** Provided data follows **

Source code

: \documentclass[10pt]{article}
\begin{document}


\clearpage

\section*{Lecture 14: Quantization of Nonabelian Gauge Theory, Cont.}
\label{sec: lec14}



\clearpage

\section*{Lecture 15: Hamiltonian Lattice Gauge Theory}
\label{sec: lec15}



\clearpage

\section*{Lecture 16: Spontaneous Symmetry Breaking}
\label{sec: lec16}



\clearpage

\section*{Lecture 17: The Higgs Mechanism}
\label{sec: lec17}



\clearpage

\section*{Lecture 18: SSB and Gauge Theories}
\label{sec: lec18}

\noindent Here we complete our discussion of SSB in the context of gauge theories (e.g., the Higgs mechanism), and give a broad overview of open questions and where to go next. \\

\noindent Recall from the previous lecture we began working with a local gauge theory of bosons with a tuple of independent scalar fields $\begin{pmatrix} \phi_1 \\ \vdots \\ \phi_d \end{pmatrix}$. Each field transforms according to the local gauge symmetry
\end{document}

** End of Provided data **

→ Problem description
Find each line in the material above that carries the string "label", and copy it.

→ Output for this task
\label{sec: lec14}
\label{sec: lec15}
\label{sec: lec16}
\label{sec: lec17}
\label{sec: lec18}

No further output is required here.